[Saved entries]

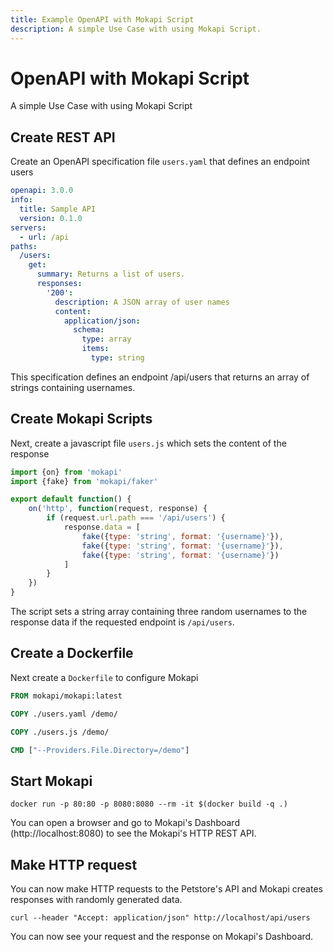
 ```yaml
---
title: Example OpenAPI with Mokapi Script
description: A simple Use Case with using Mokapi Script.
---
```

# OpenAPI with Mokapi Script

A simple Use Case with using Mokapi Script

## Create REST API

Create an OpenAPI specification file `users.yaml` that defines an endpoint users

```yaml
openapi: 3.0.0
info:
  title: Sample API
  version: 0.1.0
servers:
  - url: /api
paths:
  /users:
    get:
      summary: Returns a list of users.
      responses:
        '200': 
          description: A JSON array of user names
          content:
            application/json:
              schema: 
                type: array
                items: 
                  type: string
```
This specification defines an endpoint /api/users that returns an array of strings containing usernames.

## Create Mokapi Scripts
Next, create a javascript file `users.js` which sets the content of the response

```javascript
import {on} from 'mokapi'
import {fake} from 'mokapi/faker'

export default function() {
    on('http', function(request, response) {
        if (request.url.path === '/api/users') {
            response.data = [
                fake({type: 'string', format: '{username}'}),
                fake({type: 'string', format: '{username}'}),
                fake({type: 'string', format: '{username}'})
            ]
        }
    })
}
```
The script sets a string array containing three random usernames to the response data if the requested endpoint is `/api/users`.

## Create a Dockerfile
Next create a `Dockerfile` to configure Mokapi
```dockerfile
FROM mokapi/mokapi:latest

COPY ./users.yaml /demo/

COPY ./users.js /demo/

CMD ["--Providers.File.Directory=/demo"]
```

## Start Mokapi

```
docker run -p 80:80 -p 8080:8080 --rm -it $(docker build -q .)
```
You can open a browser and go to Mokapi's Dashboard (http://localhost:8080) to see the Mokapi's HTTP REST API.

## Make HTTP request
You can now make HTTP requests to the Petstore's API and Mokapi creates responses with randomly generated data.

```
curl --header "Accept: application/json" http://localhost/api/users
```
You can now see your request and the response on Mokapi's Dashboard.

Exercise directions: All lines of the records above that carry the word "users" should be listed.

Solution for this exercise:
Create an OpenAPI specification file `users.yaml` that defines an endpoint users
  /users:
      summary: Returns a list of users.
This specification defines an endpoint /api/users that returns an array of strings containing usernames.
Next, create a javascript file `users.js` which sets the content of the response
        if (request.url.path === '/api/users') {
The script sets a string array containing three random usernames to the response data if the requested endpoint is `/api/users`.
COPY ./users.yaml /demo/
COPY ./users.js /demo/
curl --header "Accept: application/json" http://localhost/api/users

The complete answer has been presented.